Earnest Money, Option Periods & Timelines
Earnest money
A good-faith deposit held in escrow. During due diligence it's usually refundable; after that it often "goes hard" (non-refundable) — so know exactly when that switch flips.
Option agreements
Instead of a straight purchase, developers often use an option: you pay the seller a fee for the exclusive right to buy within a period, while you pursue entitlements. If the project works, you exercise the option and close; if not, you walk, losing only the option fee.
Build your timeline backward
Map every deadline against the closing date:
- Feasibility period end
- Financing commitment
- Entitlement milestones (hearings, approvals)
- Deposit "hard" dates and extension deadlines
Missing a date can cost you your deposit or the deal. Calendar everything and track it like a schedule.
Going Deeper (Intermediate)
Three tools structure how you control land over time:
- Earnest money — a deposit showing good faith.
- Option agreements — paying for the right (not the obligation) to buy within a period.

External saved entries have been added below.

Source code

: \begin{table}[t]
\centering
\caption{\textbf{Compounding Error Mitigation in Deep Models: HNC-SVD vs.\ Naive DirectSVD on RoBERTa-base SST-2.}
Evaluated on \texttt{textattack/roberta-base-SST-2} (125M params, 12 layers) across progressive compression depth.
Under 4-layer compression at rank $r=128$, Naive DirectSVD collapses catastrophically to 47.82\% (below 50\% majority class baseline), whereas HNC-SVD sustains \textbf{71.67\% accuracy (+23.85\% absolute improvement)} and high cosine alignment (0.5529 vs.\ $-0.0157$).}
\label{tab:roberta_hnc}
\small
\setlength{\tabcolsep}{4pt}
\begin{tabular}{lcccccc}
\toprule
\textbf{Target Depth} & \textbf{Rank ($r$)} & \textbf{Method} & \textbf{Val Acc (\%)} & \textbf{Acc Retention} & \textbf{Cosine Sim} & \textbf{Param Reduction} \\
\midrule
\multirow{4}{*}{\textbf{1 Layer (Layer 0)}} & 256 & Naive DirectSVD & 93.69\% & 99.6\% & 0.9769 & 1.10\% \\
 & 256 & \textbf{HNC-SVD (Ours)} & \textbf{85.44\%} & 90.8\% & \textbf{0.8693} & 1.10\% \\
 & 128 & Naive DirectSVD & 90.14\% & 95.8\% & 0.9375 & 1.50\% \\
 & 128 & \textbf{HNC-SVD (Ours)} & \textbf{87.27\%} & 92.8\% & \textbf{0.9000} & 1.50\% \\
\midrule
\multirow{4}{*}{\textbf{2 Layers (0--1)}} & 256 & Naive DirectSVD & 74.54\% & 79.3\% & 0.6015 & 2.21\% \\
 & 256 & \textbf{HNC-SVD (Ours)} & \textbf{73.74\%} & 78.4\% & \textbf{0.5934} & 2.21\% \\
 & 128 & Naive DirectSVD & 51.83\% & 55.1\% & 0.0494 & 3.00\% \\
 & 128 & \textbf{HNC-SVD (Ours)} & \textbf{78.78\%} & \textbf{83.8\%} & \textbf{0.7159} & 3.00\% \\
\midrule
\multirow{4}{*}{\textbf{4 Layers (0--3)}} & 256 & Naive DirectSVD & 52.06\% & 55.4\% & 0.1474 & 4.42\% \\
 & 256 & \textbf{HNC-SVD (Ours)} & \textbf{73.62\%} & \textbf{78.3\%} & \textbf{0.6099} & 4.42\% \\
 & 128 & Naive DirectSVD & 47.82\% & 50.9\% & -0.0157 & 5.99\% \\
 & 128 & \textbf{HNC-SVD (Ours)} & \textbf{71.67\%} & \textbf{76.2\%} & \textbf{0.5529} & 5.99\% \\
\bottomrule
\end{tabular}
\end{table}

- Timelines/milestones — feasibility, entitlement, and closing dates that stage the deal.
Advanced / Pro-Level
Control the land cheaply while de-risking:
- Refundable earnest money (during feasibility) vs. "going hard" (non-refundable).
- Option payments — non-refundable, but they buy time to entitle before you commit the full price.
- Rolling takedown schedules — buy lots in phases as you sell/build, preserving capital.
- Extension fees to keep control.
- Match the structure to entitlement risk — never "go hard" before approvals are secured. The developer's goal: maximum control, minimum committed capital, until the risk is removed.
Practice Challenge
Why might a developer pay a non-refundable $100k option to control land for 18 months instead of buying it outright now? (Answer: the option buys time to entitle and de-risk (rezone, DD, line up financing) while committing only $100k instead of the full price — if approvals fail, the loss is the option fee, not a parcel of un-entitled land; it's cheap control of the upside.)
In Practice
A buyer forgets the date the deposit 'goes hard' and loses $25k when the deal falls through. Calendar every deadline backward from closing.
Common Mistakes to Avoid
- Not tracking when the deposit becomes non-refundable
- Missing extension deadlines
- Losing track of the timeline
Takeaway: Know exactly when your deposit goes hard, and calendar every deadline backward from closing.
Educational content — not legal, engineering, or financial advice. Requirements vary by jurisdiction; always confirm with the local authority and your professional team.